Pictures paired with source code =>
....
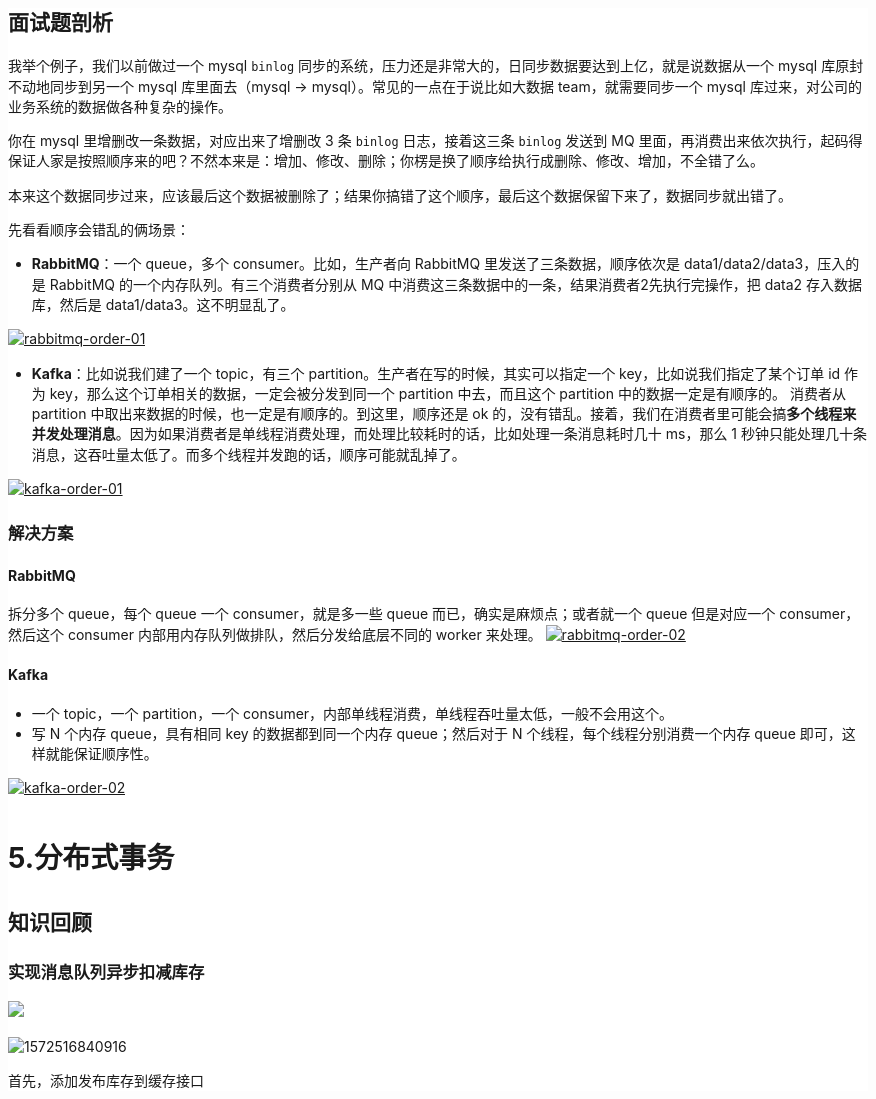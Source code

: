 ## 面试题剖析

我举个例子，我们以前做过一个 mysql `binlog` 同步的系统，压力还是非常大的，日同步数据要达到上亿，就是说数据从一个 mysql 库原封不动地同步到另一个 mysql 库里面去（mysql -> mysql）。常见的一点在于说比如大数据 team，就需要同步一个 mysql 库过来，对公司的业务系统的数据做各种复杂的操作。

你在 mysql 里增删改一条数据，对应出来了增删改 3 条 `binlog` 日志，接着这三条 `binlog` 发送到 MQ 里面，再消费出来依次执行，起码得保证人家是按照顺序来的吧？不然本来是：增加、修改、删除；你楞是换了顺序给执行成删除、修改、增加，不全错了么。

本来这个数据同步过来，应该最后这个数据被删除了；结果你搞错了这个顺序，最后这个数据保留下来了，数据同步就出错了。

先看看顺序会错乱的俩场景：

- **RabbitMQ**：一个 queue，多个 consumer。比如，生产者向 RabbitMQ 里发送了三条数据，顺序依次是 data1/data2/data3，压入的是 RabbitMQ 的一个内存队列。有三个消费者分别从 MQ 中消费这三条数据中的一条，结果消费者2先执行完操作，把 data2 存入数据库，然后是 data1/data3。这不明显乱了。

[![rabbitmq-order-01](../media/pictures/Dubbo.assets/rabbitmq-order-01.png)](https://github.com/SteveYangSunshine/advanced-java/blob/master/images/rabbitmq-order-01.png)

- **Kafka**：比如说我们建了一个 topic，有三个 partition。生产者在写的时候，其实可以指定一个 key，比如说我们指定了某个订单 id 作为 key，那么这个订单相关的数据，一定会被分发到同一个 partition 中去，而且这个 partition 中的数据一定是有顺序的。
  消费者从 partition 中取出来数据的时候，也一定是有顺序的。到这里，顺序还是 ok 的，没有错乱。接着，我们在消费者里可能会搞**多个线程来并发处理消息**。因为如果消费者是单线程消费处理，而处理比较耗时的话，比如处理一条消息耗时几十 ms，那么 1 秒钟只能处理几十条消息，这吞吐量太低了。而多个线程并发跑的话，顺序可能就乱掉了。

[![kafka-order-01](../media/pictures/Dubbo.assets/kafka-order-01.png)](https://github.com/SteveYangSunshine/advanced-java/blob/master/images/kafka-order-01.png)

### 解决方案

#### RabbitMQ

拆分多个 queue，每个 queue 一个 consumer，就是多一些 queue 而已，确实是麻烦点；或者就一个 queue 但是对应一个 consumer，然后这个 consumer 内部用内存队列做排队，然后分发给底层不同的 worker 来处理。 [![rabbitmq-order-02](../media/pictures/Dubbo.assets/rabbitmq-order-02.png)](https://github.com/SteveYangSunshine/advanced-java/blob/master/images/rabbitmq-order-02.png)

#### Kafka

- 一个 topic，一个 partition，一个 consumer，内部单线程消费，单线程吞吐量太低，一般不会用这个。
- 写 N 个内存 queue，具有相同 key 的数据都到同一个内存 queue；然后对于 N 个线程，每个线程分别消费一个内存 queue 即可，这样就能保证顺序性。

[![kafka-order-02](../media/pictures/Dubbo.assets/kafka-order-02.png)](https://github.com/SteveYangSunshine/advanced-java/blob/master/images/kafka-order-02.png)

# 5.分布式事务

## 知识回顾

### 实现消息队列异步扣减库存

![](../media/pictures/Dubbo.assets/f60228a8a6d4aa2e435fb83a294d2063.tiff)

![1572516840916](../media/pictures/Dubbo.assets/1572516840916.png)

首先，添加发布库存到缓存接口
....
AIM OF THE TASK =>
Among the records above, a stretch begins at the line containing "- 一个 topic，一个" and ends at the line containing "- 写 N 个内存 queue，具有相同". Restate that stretch word for word, and nothing else.

RESPONSE BELOW =>
- 一个 topic，一个 partition，一个 consumer，内部单线程消费，单线程吞吐量太低，一般不会用这个。
- 写 N 个内存 queue，具有相同 key 的数据都到同一个内存 queue；然后对于 N 个线程，每个线程分别消费一个内存 queue 即可，这样就能保证顺序性。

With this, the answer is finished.